Monday, December 8, 2014

There Are No Insignificant Christians

One of the heaviest thoughts that can visit the human heart is the insignificance of the average man. Seen against the long procession of the ages and the countless multitudes of people who have inhabited the earth, we are each one no more than a grain of sand on the wide seashore.

It takes some reflection to make this appear to our minds as it really is. The human ego may be counted upon to accent our individual worth and to give a false permanence to what is anything but permanent. A man in his pride may feel himself to be so important that it is hard for him to visualize the world as continuing to endure after he is removed from the scene; but all we need to do is wait. Time will grind him to dust and toss him to the winds; his friends will disappear one by one from their old familiar haunts, and there will be no one left to remember him. The passing generations will sift over him layer upon layer of forgetfulness, and he will no longer have any earthly meaning. He will cease to be a name and will become merely a statistic.

This consideration, if no other, should dispose us to embrace the message of Christ. That message is so full and comprehensive that it is never possible to state in one paragraph or one page or one volume all that it is. It is doubtful, in fact, whether all the world could contain the books if the whole wonder of the gospel were to be written. But not the least among the benefits of the cross is its dignification of the individual.

No matter how insignificant he may have been before, a man becomes significant the moment he has had an encounter with the Son of God. When the Lord lays His hand upon a man, that man ceases at once to be ordinary. He immediately becomes extraordinary, and his life takes on cosmic significance. The angels in heaven take notice of him and go forth to become his ministers (Hebrews 1:14). Though the man had before been only one of the faceless multitude, a mere cipher in the universe, an invisible dust grain blown across endless wastes - now he gets a face and a name and a place in the scheme of meaningful things. Christ knows His own sheep "by name."

A young preacher introduced himself to the pastor of a great metropolitan church with the words, "I am just the pastor of a small church upcountry." "Son," replied the wise minister, "there are no small churches." And there are no unknown Christians, no insignificant sons of God. Each one signifies, each is a "sign" drawing the attention of the Triune God day and night upon him. The faceless man has a face, the nameless man a name, when Jesus picks him out of the multitude and calls him to Himself.
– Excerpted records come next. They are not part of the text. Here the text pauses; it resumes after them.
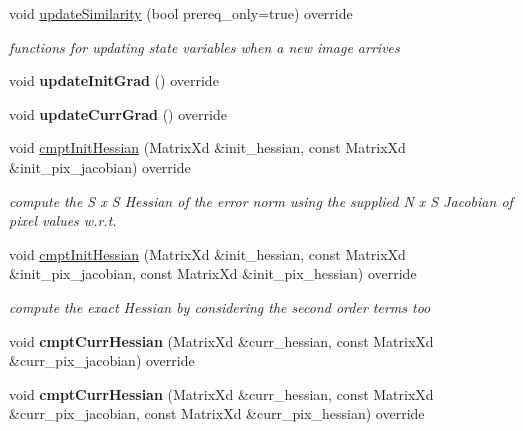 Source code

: \begin{DoxyCompactItemize}
\item 
void \hyperlink{classSPSS_a1a7a1a7cfce732222c3128f105e58bd3}{update\-Similarity} (bool prereq\-\_\-only=true) override
\begin{DoxyCompactList}\small\item\em functions for updating state variables when a new image arrives \end{DoxyCompactList}\item 
\hypertarget{classSPSS_acac568057b0f9ba9ffb08cefe518fa02}{void {\bfseries update\-Init\-Grad} () override}\label{classSPSS_acac568057b0f9ba9ffb08cefe518fa02}

\item 
\hypertarget{classSPSS_a6f6eee7f99a3844876f71f34a58ef727}{void {\bfseries update\-Curr\-Grad} () override}\label{classSPSS_a6f6eee7f99a3844876f71f34a58ef727}

\item 
void \hyperlink{classSPSS_a9f901d6ccc104d961d9b67929eaf6898}{cmpt\-Init\-Hessian} (Matrix\-Xd \&init\-\_\-hessian, const Matrix\-Xd \&init\-\_\-pix\-\_\-jacobian) override
\begin{DoxyCompactList}\small\item\em compute the S x S Hessian of the error norm using the supplied N x S Jacobian of pixel values w.\-r.\-t. \end{DoxyCompactList}\item 
\hypertarget{classSPSS_a96a8dd68371bc004806fe7edc0e5ceb2}{void \hyperlink{classSPSS_a96a8dd68371bc004806fe7edc0e5ceb2}{cmpt\-Init\-Hessian} (Matrix\-Xd \&init\-\_\-hessian, const Matrix\-Xd \&init\-\_\-pix\-\_\-jacobian, const Matrix\-Xd \&init\-\_\-pix\-\_\-hessian) override}\label{classSPSS_a96a8dd68371bc004806fe7edc0e5ceb2}

\begin{DoxyCompactList}\small\item\em compute the exact Hessian by considering the second order terms too \end{DoxyCompactList}\item 
\hypertarget{classSPSS_a18e614891f04f713b53871d28fbaec6e}{void {\bfseries cmpt\-Curr\-Hessian} (Matrix\-Xd \&curr\-\_\-hessian, const Matrix\-Xd \&curr\-\_\-pix\-\_\-jacobian) override}\label{classSPSS_a18e614891f04f713b53871d28fbaec6e}

\item 
\hypertarget{classSPSS_aa44ca47ee2625b008e9af24836b05a13}{void {\bfseries cmpt\-Curr\-Hessian} (Matrix\-Xd \&curr\-\_\-hessian, const Matrix\-Xd \&curr\-\_\-pix\-\_\-jacobian, const Matrix\-Xd \&curr\-\_\-pix\-\_\-hessian) override}\label{classSPSS_aa44ca47ee2625b008e9af24836b05a13}


\end{DoxyCompactItemize}
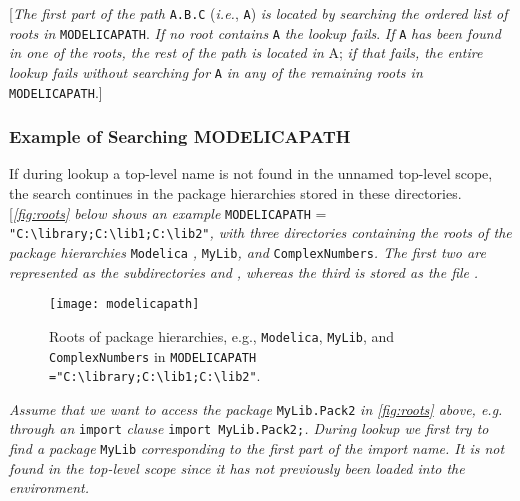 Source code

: {[}\emph{The first part of the path} \lstinline!A.B.C! (\emph{i.e.}, \lstinline!A!) \emph{is
located by searching the ordered list of roots in} \lstinline!MODELICAPATH!.
\emph{If no root contains} \lstinline!A! \emph{the lookup fails}. \emph{If} \lstinline!A!
\emph{has been found in one of the roots, the rest of the path is
located in} A; \emph{if that fails, the entire lookup fails without
searching} \emph{for} \lstinline!A! \emph{in any of the remaining roots in}
\lstinline!MODELICAPATH!.{]}

\subsubsection{Example of Searching MODELICAPATH}

If during lookup a top-level name is not found in the unnamed top-level
scope, the search continues in the package hierarchies stored in these
directories. {[}\emph{\autoref{fig:roots} below shows an example} \lstinline!MODELICAPATH! =
\lstinline!"C:\library;C:\lib1;C:\lib2"!\emph{,
with three directories containing the roots of the package hierarchies}
\lstinline!Modelica! \emph{,} \lstinline!MyLib!\emph{, and} \lstinline!ComplexNumbers!\emph{. The first two are represented as the subdirectories}  \emph{and}
\emph{, whereas the third is stored
as the file} \emph{.}

\begin{figure}[H]
\caption{Roots of package hierarchies, e.g.,
\texttt{Modelica}, \texttt{MyLib}, and \texttt{ComplexNumbers} in
\texttt{MODELICAPATH ="C:\textbackslash library;C:\textbackslash lib1;C:\textbackslash lib2"}.}
\label{fig:roots}
\texttt{[image: modelicapath]}
\end{figure}

\emph{Assume that we want to access the package} \lstinline!MyLib.Pack2! \emph{in
\autoref{fig:roots} above, e.g. through an} \lstinline!import! \emph{clause}
\lstinline!import MyLib.Pack2;!\emph{. During lookup we first try to find a package} \lstinline!MyLib!
\emph{corresponding to the first part of the import name. It is not
found in the top-level scope since it has not previously been loaded
into the environment. }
No doubt we grieve our Lord by thinking of ourselves as less than we are in the plan of God. In ourselves we are nothing, and the vast gulf of forgetfulness toward which we were heading was the proper place for us. We had earned no share in God's interest, no place in His affection; our sins had forfeited any claim we might have had upon God as Creator. But the blood of the everlasting covenant has changed all that. Our claim is that of a child upon his Father. We have a right in the Father's household, and we can sit down at His table without fear or embarrassment. In the kingdom of God we signify.